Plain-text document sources
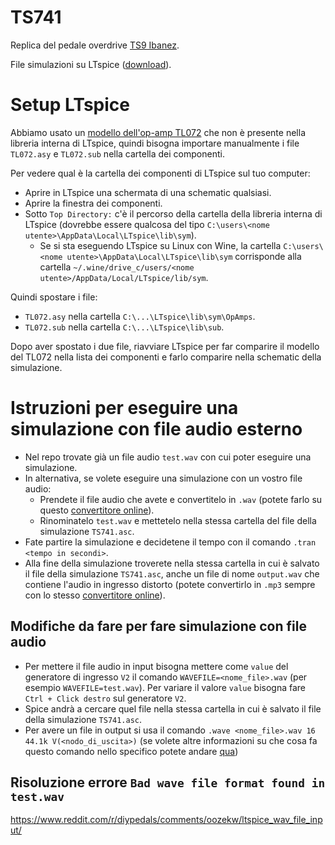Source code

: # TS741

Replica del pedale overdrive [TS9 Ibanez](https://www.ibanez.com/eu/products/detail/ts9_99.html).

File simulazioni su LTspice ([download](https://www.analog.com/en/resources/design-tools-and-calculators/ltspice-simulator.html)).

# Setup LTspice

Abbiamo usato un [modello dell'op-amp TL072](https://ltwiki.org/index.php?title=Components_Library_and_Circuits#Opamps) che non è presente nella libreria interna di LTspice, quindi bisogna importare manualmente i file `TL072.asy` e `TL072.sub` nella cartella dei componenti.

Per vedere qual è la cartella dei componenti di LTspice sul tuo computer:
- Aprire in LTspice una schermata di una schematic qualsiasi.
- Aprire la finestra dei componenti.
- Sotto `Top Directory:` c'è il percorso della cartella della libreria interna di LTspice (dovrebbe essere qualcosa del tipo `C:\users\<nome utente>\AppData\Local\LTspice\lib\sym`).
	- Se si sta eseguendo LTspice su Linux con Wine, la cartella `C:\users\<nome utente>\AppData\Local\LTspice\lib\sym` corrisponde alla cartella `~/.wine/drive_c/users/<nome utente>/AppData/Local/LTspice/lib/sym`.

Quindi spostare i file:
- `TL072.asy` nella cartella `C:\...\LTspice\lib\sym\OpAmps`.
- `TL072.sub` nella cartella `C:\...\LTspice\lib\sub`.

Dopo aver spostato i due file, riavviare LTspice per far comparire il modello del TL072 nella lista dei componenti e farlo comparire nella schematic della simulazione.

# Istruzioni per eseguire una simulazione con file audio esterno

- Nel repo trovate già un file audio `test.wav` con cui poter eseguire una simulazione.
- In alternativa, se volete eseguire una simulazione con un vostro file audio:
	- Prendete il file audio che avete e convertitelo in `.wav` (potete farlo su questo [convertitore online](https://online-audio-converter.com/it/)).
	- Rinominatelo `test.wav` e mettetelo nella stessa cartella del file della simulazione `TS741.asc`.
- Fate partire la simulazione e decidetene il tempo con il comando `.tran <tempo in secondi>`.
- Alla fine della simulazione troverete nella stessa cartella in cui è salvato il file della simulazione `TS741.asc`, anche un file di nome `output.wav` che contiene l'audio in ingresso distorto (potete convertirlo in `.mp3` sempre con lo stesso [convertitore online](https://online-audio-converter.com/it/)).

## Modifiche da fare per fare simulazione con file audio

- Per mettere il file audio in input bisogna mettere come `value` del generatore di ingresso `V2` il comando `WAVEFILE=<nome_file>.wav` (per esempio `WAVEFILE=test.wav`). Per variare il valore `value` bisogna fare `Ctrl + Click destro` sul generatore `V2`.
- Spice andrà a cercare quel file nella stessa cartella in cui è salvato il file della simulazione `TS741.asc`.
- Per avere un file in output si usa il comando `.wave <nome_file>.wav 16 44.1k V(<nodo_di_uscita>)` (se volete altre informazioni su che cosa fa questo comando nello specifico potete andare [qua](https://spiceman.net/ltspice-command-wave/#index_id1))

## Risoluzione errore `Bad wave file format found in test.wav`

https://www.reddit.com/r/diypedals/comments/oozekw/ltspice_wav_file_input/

● Aim of the task: Find the lines above that hold "salvato", then copy each of them.

● Your solution:
- Alla fine della simulazione troverete nella stessa cartella in cui è salvato il file della simulazione `TS741.asc`, anche un file di nome `output.wav` che contiene l'audio in ingresso distorto (potete convertirlo in `.mp3` sempre con lo stesso [convertitore online](https://online-audio-converter.com/it/)).
- Spice andrà a cercare quel file nella stessa cartella in cui è salvato il file della simulazione `TS741.asc`.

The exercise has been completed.